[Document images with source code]
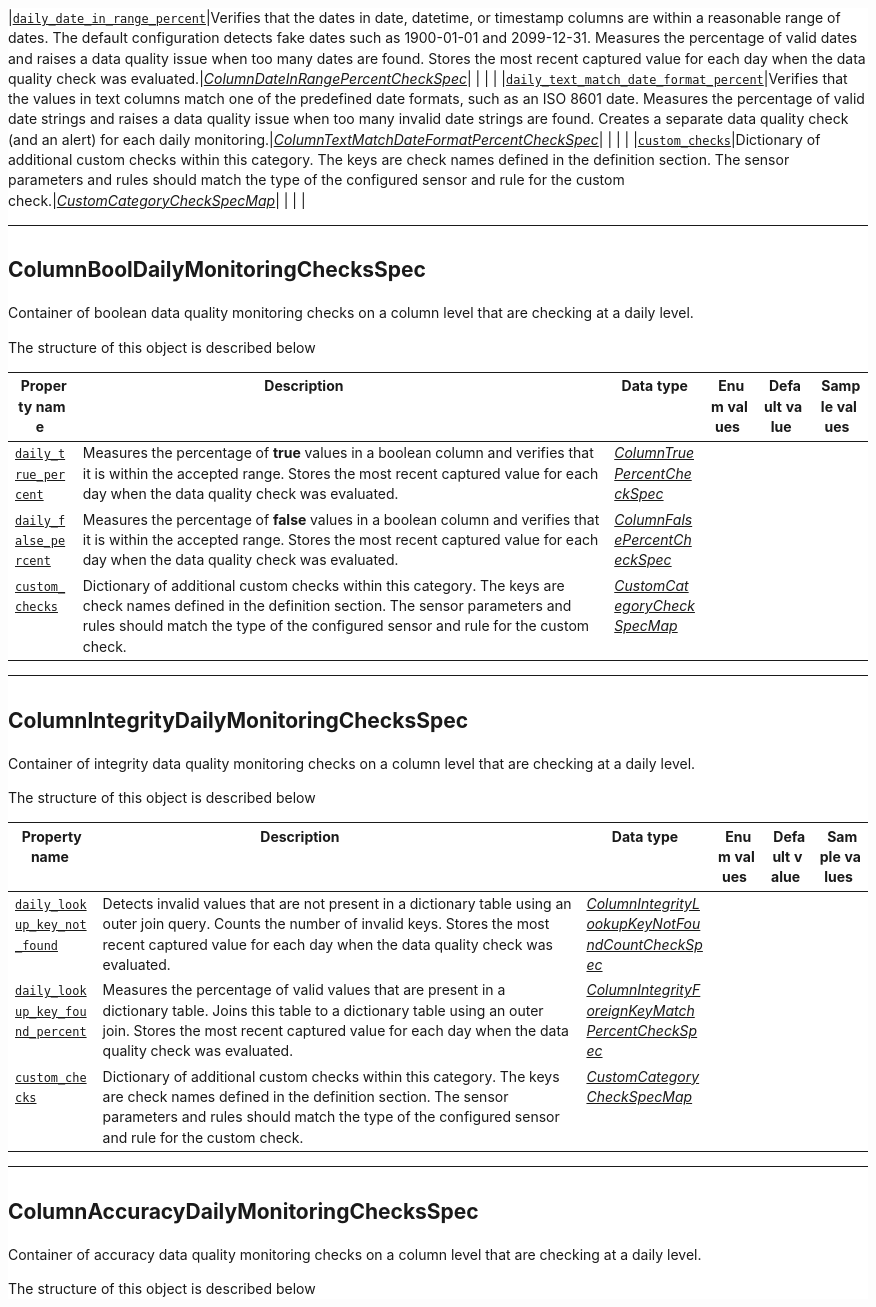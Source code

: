 |<span class="no-wrap-code ">[`daily_date_in_range_percent`](../../../checks/column/datetime/date-in-range-percent.md)</span>|Verifies that the dates in date, datetime, or timestamp columns are within a reasonable range of dates. The default configuration detects fake dates such as 1900-01-01 and 2099-12-31. Measures the percentage of valid dates and raises a data quality issue when too many dates are found. Stores the most recent captured value for each day when the data quality check was evaluated.|*[ColumnDateInRangePercentCheckSpec](../../../checks/column/datetime/date-in-range-percent.md)*| | | |
|<span class="no-wrap-code ">[`daily_text_match_date_format_percent`](../../../checks/column/datetime/text-match-date-format-percent.md)</span>|Verifies that the values in text columns match one of the predefined date formats, such as an ISO 8601 date. Measures the percentage of valid date strings and raises a data quality issue when too many invalid date strings are found. Creates a separate data quality check (and an alert) for each daily monitoring.|*[ColumnTextMatchDateFormatPercentCheckSpec](../../../checks/column/datetime/text-match-date-format-percent.md)*| | | |
|<span class="no-wrap-code ">[`custom_checks`](../profiling/table-profiling-checks.md#customcategorycheckspecmap)</span>|Dictionary of additional custom checks within this category. The keys are check names defined in the definition section. The sensor parameters and rules should match the type of the configured sensor and rule for the custom check.|*[CustomCategoryCheckSpecMap](../profiling/table-profiling-checks.md#customcategorycheckspecmap)*| | | |



___

## ColumnBoolDailyMonitoringChecksSpec
Container of boolean data quality monitoring checks on a column level that are checking at a daily level.


The structure of this object is described below

|&nbsp;Property&nbsp;name&nbsp;|&nbsp;Description&nbsp;&nbsp;&nbsp;&nbsp;&nbsp;&nbsp;&nbsp;&nbsp;&nbsp;&nbsp;&nbsp;&nbsp;&nbsp;&nbsp;&nbsp;&nbsp;&nbsp;&nbsp;&nbsp;&nbsp;&nbsp;|&nbsp;Data&nbsp;type&nbsp;|&nbsp;Enum&nbsp;values&nbsp;|&nbsp;Default&nbsp;value&nbsp;|&nbsp;Sample&nbsp;values&nbsp;|
|---------------|---------------------------------|-----------|-------------|---------------|---------------|
|<span class="no-wrap-code ">[`daily_true_percent`](../../../checks/column/bool/true-percent.md)</span>|Measures the percentage of **true** values in a boolean column and verifies that it is within the accepted range. Stores the most recent captured value for each day when the data quality check was evaluated.|*[ColumnTruePercentCheckSpec](../../../checks/column/bool/true-percent.md)*| | | |
|<span class="no-wrap-code ">[`daily_false_percent`](../../../checks/column/bool/false-percent.md)</span>|Measures the percentage of **false** values in a boolean column and verifies that it is within the accepted range. Stores the most recent captured value for each day when the data quality check was evaluated.|*[ColumnFalsePercentCheckSpec](../../../checks/column/bool/false-percent.md)*| | | |
|<span class="no-wrap-code ">[`custom_checks`](../profiling/table-profiling-checks.md#customcategorycheckspecmap)</span>|Dictionary of additional custom checks within this category. The keys are check names defined in the definition section. The sensor parameters and rules should match the type of the configured sensor and rule for the custom check.|*[CustomCategoryCheckSpecMap](../profiling/table-profiling-checks.md#customcategorycheckspecmap)*| | | |



___

## ColumnIntegrityDailyMonitoringChecksSpec
Container of integrity data quality monitoring checks on a column level that are checking at a daily level.


The structure of this object is described below

|&nbsp;Property&nbsp;name&nbsp;|&nbsp;Description&nbsp;&nbsp;&nbsp;&nbsp;&nbsp;&nbsp;&nbsp;&nbsp;&nbsp;&nbsp;&nbsp;&nbsp;&nbsp;&nbsp;&nbsp;&nbsp;&nbsp;&nbsp;&nbsp;&nbsp;&nbsp;|&nbsp;Data&nbsp;type&nbsp;|&nbsp;Enum&nbsp;values&nbsp;|&nbsp;Default&nbsp;value&nbsp;|&nbsp;Sample&nbsp;values&nbsp;|
|---------------|---------------------------------|-----------|-------------|---------------|---------------|
|<span class="no-wrap-code ">[`daily_lookup_key_not_found`](../../../checks/column/integrity/lookup-key-not-found.md)</span>|Detects invalid values that are not present in a dictionary table using an outer join query. Counts the number of invalid keys. Stores the most recent captured value for each day when the data quality check was evaluated.|*[ColumnIntegrityLookupKeyNotFoundCountCheckSpec](../../../checks/column/integrity/lookup-key-not-found.md)*| | | |
|<span class="no-wrap-code ">[`daily_lookup_key_found_percent`](../../../checks/column/integrity/lookup-key-found-percent.md)</span>|Measures the percentage of valid values that are present in a dictionary table. Joins this table to a dictionary table using an outer join. Stores the most recent captured value for each day when the data quality check was evaluated.|*[ColumnIntegrityForeignKeyMatchPercentCheckSpec](../../../checks/column/integrity/lookup-key-found-percent.md)*| | | |
|<span class="no-wrap-code ">[`custom_checks`](../profiling/table-profiling-checks.md#customcategorycheckspecmap)</span>|Dictionary of additional custom checks within this category. The keys are check names defined in the definition section. The sensor parameters and rules should match the type of the configured sensor and rule for the custom check.|*[CustomCategoryCheckSpecMap](../profiling/table-profiling-checks.md#customcategorycheckspecmap)*| | | |



___

## ColumnAccuracyDailyMonitoringChecksSpec
Container of accuracy data quality monitoring checks on a column level that are checking at a daily level.


The structure of this object is described below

## WORK ORDER
Copy the data above line for line, skipping every picture.

## WRITTEN RESPONSE
Source code

: |<span class="no-wrap-code ">[`daily_date_in_range_percent`](../../../checks/column/datetime/date-in-range-percent.md)</span>|Verifies that the dates in date, datetime, or timestamp columns are within a reasonable range of dates. The default configuration detects fake dates such as 1900-01-01 and 2099-12-31. Measures the percentage of valid dates and raises a data quality issue when too many dates are found. Stores the most recent captured value for each day when the data quality check was evaluated.|*[ColumnDateInRangePercentCheckSpec](../../../checks/column/datetime/date-in-range-percent.md)*| | | |
|<span class="no-wrap-code ">[`daily_text_match_date_format_percent`](../../../checks/column/datetime/text-match-date-format-percent.md)</span>|Verifies that the values in text columns match one of the predefined date formats, such as an ISO 8601 date. Measures the percentage of valid date strings and raises a data quality issue when too many invalid date strings are found. Creates a separate data quality check (and an alert) for each daily monitoring.|*[ColumnTextMatchDateFormatPercentCheckSpec](../../../checks/column/datetime/text-match-date-format-percent.md)*| | | |
|<span class="no-wrap-code ">[`custom_checks`](../profiling/table-profiling-checks.md#customcategorycheckspecmap)</span>|Dictionary of additional custom checks within this category. The keys are check names defined in the definition section. The sensor parameters and rules should match the type of the configured sensor and rule for the custom check.|*[CustomCategoryCheckSpecMap](../profiling/table-profiling-checks.md#customcategorycheckspecmap)*| | | |



___

## ColumnBoolDailyMonitoringChecksSpec
Container of boolean data quality monitoring checks on a column level that are checking at a daily level.


The structure of this object is described below

|&nbsp;Property&nbsp;name&nbsp;|&nbsp;Description&nbsp;&nbsp;&nbsp;&nbsp;&nbsp;&nbsp;&nbsp;&nbsp;&nbsp;&nbsp;&nbsp;&nbsp;&nbsp;&nbsp;&nbsp;&nbsp;&nbsp;&nbsp;&nbsp;&nbsp;&nbsp;|&nbsp;Data&nbsp;type&nbsp;|&nbsp;Enum&nbsp;values&nbsp;|&nbsp;Default&nbsp;value&nbsp;|&nbsp;Sample&nbsp;values&nbsp;|
|---------------|---------------------------------|-----------|-------------|---------------|---------------|
|<span class="no-wrap-code ">[`daily_true_percent`](../../../checks/column/bool/true-percent.md)</span>|Measures the percentage of **true** values in a boolean column and verifies that it is within the accepted range. Stores the most recent captured value for each day when the data quality check was evaluated.|*[ColumnTruePercentCheckSpec](../../../checks/column/bool/true-percent.md)*| | | |
|<span class="no-wrap-code ">[`daily_false_percent`](../../../checks/column/bool/false-percent.md)</span>|Measures the percentage of **false** values in a boolean column and verifies that it is within the accepted range. Stores the most recent captured value for each day when the data quality check was evaluated.|*[ColumnFalsePercentCheckSpec](../../../checks/column/bool/false-percent.md)*| | | |
|<span class="no-wrap-code ">[`custom_checks`](../profiling/table-profiling-checks.md#customcategorycheckspecmap)</span>|Dictionary of additional custom checks within this category. The keys are check names defined in the definition section. The sensor parameters and rules should match the type of the configured sensor and rule for the custom check.|*[CustomCategoryCheckSpecMap](../profiling/table-profiling-checks.md#customcategorycheckspecmap)*| | | |



___

## ColumnIntegrityDailyMonitoringChecksSpec
Container of integrity data quality monitoring checks on a column level that are checking at a daily level.


The structure of this object is described below

|&nbsp;Property&nbsp;name&nbsp;|&nbsp;Description&nbsp;&nbsp;&nbsp;&nbsp;&nbsp;&nbsp;&nbsp;&nbsp;&nbsp;&nbsp;&nbsp;&nbsp;&nbsp;&nbsp;&nbsp;&nbsp;&nbsp;&nbsp;&nbsp;&nbsp;&nbsp;|&nbsp;Data&nbsp;type&nbsp;|&nbsp;Enum&nbsp;values&nbsp;|&nbsp;Default&nbsp;value&nbsp;|&nbsp;Sample&nbsp;values&nbsp;|
|---------------|---------------------------------|-----------|-------------|---------------|---------------|
|<span class="no-wrap-code ">[`daily_lookup_key_not_found`](../../../checks/column/integrity/lookup-key-not-found.md)</span>|Detects invalid values that are not present in a dictionary table using an outer join query. Counts the number of invalid keys. Stores the most recent captured value for each day when the data quality check was evaluated.|*[ColumnIntegrityLookupKeyNotFoundCountCheckSpec](../../../checks/column/integrity/lookup-key-not-found.md)*| | | |
|<span class="no-wrap-code ">[`daily_lookup_key_found_percent`](../../../checks/column/integrity/lookup-key-found-percent.md)</span>|Measures the percentage of valid values that are present in a dictionary table. Joins this table to a dictionary table using an outer join. Stores the most recent captured value for each day when the data quality check was evaluated.|*[ColumnIntegrityForeignKeyMatchPercentCheckSpec](../../../checks/column/integrity/lookup-key-found-percent.md)*| | | |
|<span class="no-wrap-code ">[`custom_checks`](../profiling/table-profiling-checks.md#customcategorycheckspecmap)</span>|Dictionary of additional custom checks within this category. The keys are check names defined in the definition section. The sensor parameters and rules should match the type of the configured sensor and rule for the custom check.|*[CustomCategoryCheckSpecMap](../profiling/table-profiling-checks.md#customcategorycheckspecmap)*| | | |



___

## ColumnAccuracyDailyMonitoringChecksSpec
Container of accuracy data quality monitoring checks on a column level that are checking at a daily level.


The structure of this object is described below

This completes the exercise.